Le Recteur de l’USJ, le Pr Salim Daccache s.j., a ouvert la cérémonie par des remerciements chaleureux à tous ceux qui ont contribué à la création de cette Chaire, notamment Mme Maha Khalil Chalabi dont l’enthousiasme et le dévouement pour la Phénicie ont été déterminants. « Grâce à son engagement, a-t-il précisé, une précieuse bibliothèque phénicienne de 2000 ouvrages a été attribuée à la Chaire et est désormais installée au quatrième étage de la Bibliothèque Orientale ».
Le Pr Daccache a également exprimé sa gratitude envers le Dr Roland Tomb, Doyen honoraire de la Faculté de médecine de l’USJ, pour avoir ravivé l’idée de cette Chaire. « Son amour pour la Phénicie et son héritage, a déclaré le Recteur, a conduit à l’introduction de l’apprentissage de la langue phénicienne dans le programme des études en médecine. » Le Recteur a remercié aussi le Pr Françoise Briquel-Chatonnet, éminente historienne et directrice de recherche au CNRS, pour avoir accepté de diriger cette nouvelle Chaire, ainsi que M. Joseph Rustom, directeur de la Bibliothèque Orientale, pour avoir accueilli favorablement cette initiative et aménagé les locaux en un temps record.
En outre, le Pr Daccache a insisté sur l’importance de cette Chaire pour l’USJ et pour le Liban, soulignant qu’elle marque un engagement scientifique et humain pour mieux connaître et valoriser le patrimoine phénicien. « Trois Conseils, a ajouté le Recteur, ont été créés pour assurer une bonne gouvernance de la Chaire : le Conseil scientifique international, présidé par Mme Briquel-Chatonnet, le Conseil d’orientation présidé par le Pr Tomb, et le Comité d’honneur présidé par Mme Khalil Chalabi. M. Maroun Khoreich devient directeur exécutif de la Chaire. » « Tout cela, a-t-il poursuivi, pour dire et affirmer que ce projet ne sera seulement une initiative sans lendemain, mais une chaire qui marquera les études phéniciennes. (…) Et enfin, la question traditionnelle qu'on va se poser. Sommes-nous, les Libanais, les descendants des Phéniciens ? À mon avis, si le critère est l'entrepreneuriat, la créativité et la mobilité, nous serons tous des Phéniciens. »

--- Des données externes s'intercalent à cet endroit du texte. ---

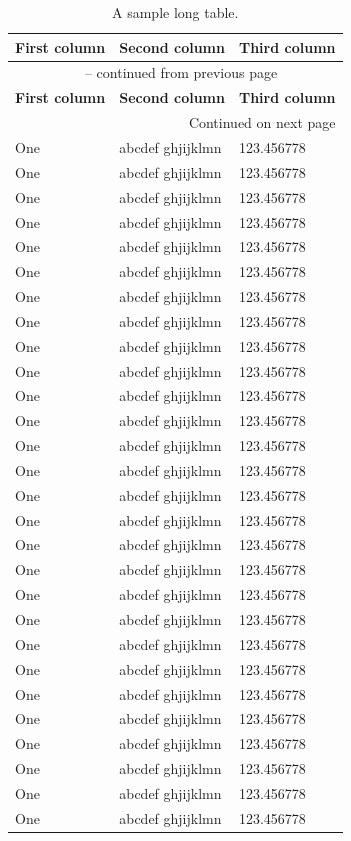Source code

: \begin{longtable}{|l|l|l|}
    \caption{A sample long table.} 
    \label{tab:TableLong} \\
    
    \hline 
    \textbf{First column} & \textbf{Second column} & \textbf{Third column} \\ 
    \hline 
    \endfirsthead
    
    \multicolumn{3}{c}{{\tablename\ \thetable{} -- continued from previous page}} \\
    \hline 
    \textbf{First column} & \textbf{Second column} & \textbf{Third column} \\ 
    \hline 
    \endhead
    
    
    \hline \multicolumn{3}{|r|}{{Continued on next page}} \\ \hline
    \endfoot
    
    \hline \hline
    \endlastfoot

One & abcdef ghjijklmn & 123.456778 \\
One & abcdef ghjijklmn & 123.456778 \\
One & abcdef ghjijklmn & 123.456778 \\
One & abcdef ghjijklmn & 123.456778 \\
One & abcdef ghjijklmn & 123.456778 \\
One & abcdef ghjijklmn & 123.456778 \\
One & abcdef ghjijklmn & 123.456778 \\
One & abcdef ghjijklmn & 123.456778 \\
One & abcdef ghjijklmn & 123.456778 \\
One & abcdef ghjijklmn & 123.456778 \\
One & abcdef ghjijklmn & 123.456778 \\
One & abcdef ghjijklmn & 123.456778 \\
One & abcdef ghjijklmn & 123.456778 \\
One & abcdef ghjijklmn & 123.456778 \\
One & abcdef ghjijklmn & 123.456778 \\
One & abcdef ghjijklmn & 123.456778 \\
One & abcdef ghjijklmn & 123.456778 \\
One & abcdef ghjijklmn & 123.456778 \\
One & abcdef ghjijklmn & 123.456778 \\
One & abcdef ghjijklmn & 123.456778 \\
One & abcdef ghjijklmn & 123.456778 \\
One & abcdef ghjijklmn & 123.456778 \\
One & abcdef ghjijklmn & 123.456778 \\
One & abcdef ghjijklmn & 123.456778 \\
One & abcdef ghjijklmn & 123.456778 \\
One & abcdef ghjijklmn & 123.456778 \\
One & abcdef ghjijklmn & 123.456778 \\
One & abcdef ghjijklmn & 123.456778 \\
\end{longtable}





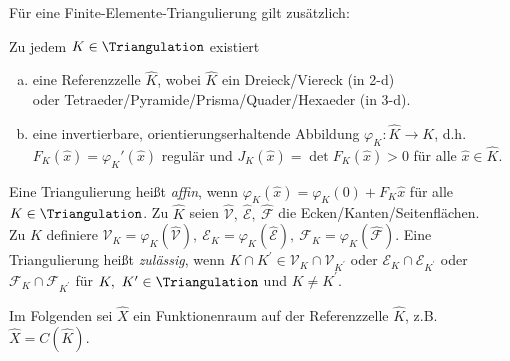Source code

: \begin{Definition}
    \label{def:4.2}
    Für eine Finite-Elemente-Triangulierung gilt zusätzlich:
    
    Zu jedem $K\in \Triangulation$ existiert
    \begin{enumerate}[a)]
        \item
          eine Referenzzelle $\hat K$, wobei $\hat K$ ein Dreieck/Viereck
          (in 2-d) \\
          oder Tetraeder/Pyramide/Prisma/Quader/Hexaeder (in 3-d).
        \item
          eine invertierbare, orientierungserhaltende Abbildung $\varphi_K:
          \hat K \to K$, d.h. $F_K(\hat{x}) = \varphi_K'(\hat{x})$ regulär und
          $J_K(\hat{x}) = \det F_K(\hat{x}) > 0$ für alle $\hat x \in \hat K$.
    \end{enumerate}
    Eine Triangulierung heißt \emph{affin}, wenn
    $\varphi_K(\hat x) = \varphi_K(0) + F_K \hat x$ für alle $K\in
    \Triangulation$. Zu $\hat K$ seien $\hat{\mathcal{V}}, \ \hat{\mathcal{E}}, \
    \hat{\mathcal{F}}$ die Ecken/Kanten/Seitenflächen. \\
    Zu $K$ definiere $\mathcal{V}_K = \varphi_K(\hat{\mathcal{V}}), \
    \mathcal{E}_K = \varphi_K(\hat{\mathcal{E}}), \ \mathcal{F}_K =
    \varphi_K(\hat{\mathcal{F}})$.
    Eine Triangulierung heißt \emph{zulässig}, wenn
    $K \cap K^\prime \in \mathcal{V}_K \cap \mathcal{V}_{K^\prime}$ oder
    $\mathcal{E}_K \cap \mathcal{E}_{K^\prime}$ oder
    $\mathcal{F}_K \cap \mathcal{F}_{K^\prime}$ für $K, \ K^\prime \in
    \Triangulation$ und $K \neq K^\prime$.
\end{Definition}

Im Folgenden sei $\hat{X}$ ein Funktionenraum auf der Referenzzelle $\hat{K}$, z.B. $\hat{X} = C(\hat{K})$.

Ce fut ensuite au tour de Mme Maha Khalil Chalabi, ambassadrice de bonne volonté de l'UNESCO et figure emblématique de la préservation du patrimoine phénicien, de prendre la parole. Elle a ainsi souligné l’importance du passé, du présent et du futur comme points d’ancrage pour chaque être humain. En se remémorant son passé d’étudiante à l’USJ, elle a exprimé sa joie de voir la Chaire d’études phéniciennes s’implanter à la BO, lieu propice pour offrir aux générations futures les richesses de l’histoire phénicienne.
Par ailleurs, Mme Chalabi a annoncé avoir cédé à l’USJ sa bibliothèque personnelle riche de plus de 2000 ouvrages sur la Phénicie et constituée au fil des décennies. Elle a appelé à prendre soin de ce précieux héritage pour encourager la recherche et la préservation des sites historiques autour de la Méditerranée, tout en développant le tourisme culturel.
Pour sa part, le Pr Roland Tomb a évoqué l’histoire moderne du Liban en relation avec le phénicianisme, soulignant le rôle de ce courant de pensée dans la construction de l’identité nationale libanaise. En effet, lors de la proclamation du Grand Liban en 1920, précise Tomb, les Phéniciens ont été au cœur du débat politique et culturel, promus par des intellectuels comme Charles Corm. Le phénicianisme prend de l’essor dans la mesure où il peut cristalliser et justifier une identité nationale spécifique non fondée sur la religion. Un siècle plus tard, les débats politiques changent complètement de registre. Les « ismes » d’antan ne constituent plus des enjeux. Le phénicianisme, remisé au rang d’une curiosité folklorique, a disparu des débats. Il a cependant contribué à forger une identité nationale distincte, fondée sur un héritage humaniste et culturel « tellement ancré dans les esprits que ses symboles auraient apparu sur les timbres libanais, sur les billets de banques libanais, sur les noms des sociétés, des projets étatiques comme Elissar, des hôtels comme Phoenicia et Ahiram, des lycées comme Melkart et Cadmos. »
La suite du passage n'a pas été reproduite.